(Dataset entries)
--------

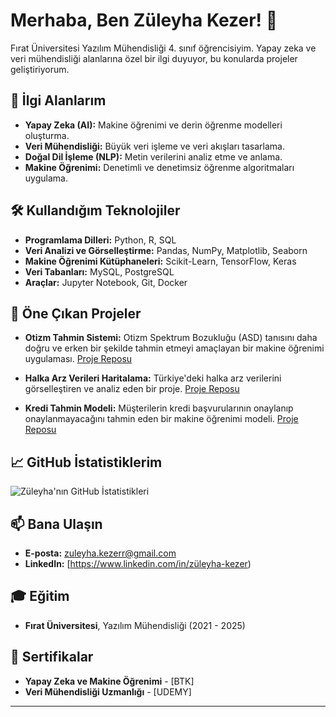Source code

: # Merhaba, Ben Züleyha Kezer! 👋

Fırat Üniversitesi Yazılım Mühendisliği 4. sınıf öğrencisiyim. Yapay zeka ve veri mühendisliği alanlarına özel bir ilgi duyuyor, bu konularda projeler geliştiriyorum.

## 🚀 İlgi Alanlarım

- **Yapay Zeka (AI):** Makine öğrenimi ve derin öğrenme modelleri oluşturma.
- **Veri Mühendisliği:** Büyük veri işleme ve veri akışları tasarlama.
- **Doğal Dil İşleme (NLP):** Metin verilerini analiz etme ve anlama.
- **Makine Öğrenimi:** Denetimli ve denetimsiz öğrenme algoritmaları uygulama.

## 🛠️ Kullandığım Teknolojiler

- **Programlama Dilleri:** Python, R, SQL
- **Veri Analizi ve Görselleştirme:** Pandas, NumPy, Matplotlib, Seaborn
- **Makine Öğrenimi Kütüphaneleri:** Scikit-Learn, TensorFlow, Keras
- **Veri Tabanları:** MySQL, PostgreSQL
- **Araçlar:** Jupyter Notebook, Git, Docker

## 📝 Öne Çıkan Projeler

- **Otizm Tahmin Sistemi:** Otizm Spektrum Bozukluğu (ASD) tanısını daha doğru ve erken bir şekilde tahmin etmeyi amaçlayan bir makine öğrenimi uygulaması. [Proje Reposu](https://github.com/zuleyhakezerr/Autism-Prediction)

- **Halka Arz Verileri Haritalama:** Türkiye'deki halka arz verilerini görselleştiren ve analiz eden bir proje. [Proje Reposu](https://github.com/zuleyhakezerr/HalkaArzTrMap)

- **Kredi Tahmin Modeli:** Müşterilerin kredi başvurularının onaylanıp onaylanmayacağını tahmin eden bir makine öğrenimi modeli. [Proje Reposu](https://github.com/zuleyhakezerr/KREDI-TAHMIN)

## 📈 GitHub İstatistiklerim

![Züleyha'nın GitHub İstatistikleri](https://github-readme-stats.vercel.app/api?username=zuleyhakezerr&show_icons=true&theme=radical)

## 📫 Bana Ulaşın

- **E-posta:** zuleyha.kezerr@gmail.com
- **LinkedIn:** [https://www.linkedin.com/in/züleyha-kezer)

## 🎓 Eğitim

- **Fırat Üniversitesi**, Yazılım Mühendisliği (2021 - 2025)

## 🌟 Sertifikalar

- **Yapay Zeka ve Makine Öğrenimi** - [BTK]
- **Veri Mühendisliği Uzmanlığı** - [UDEMY]

---
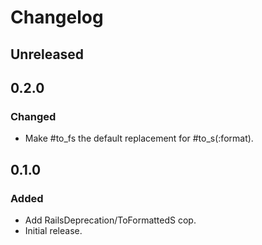 # Changelog

## Unreleased

## 0.2.0

### Changed

- Make #to_fs the default replacement for #to_s(:format).

## 0.1.0

### Added

- Add RailsDeprecation/ToFormattedS cop.
- Initial release.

--------

Exercise directions:
Search the data for the string "Üniversitesi" and copy out every line where it is found.

Answer section:
Fırat Üniversitesi Yazılım Mühendisliği 4. sınıf öğrencisiyim. Yapay zeka ve veri mühendisliği alanlarına özel bir ilgi duyuyor, bu konularda projeler geliştiriyorum.
- **Fırat Üniversitesi**, Yazılım Mühendisliği (2021 - 2025)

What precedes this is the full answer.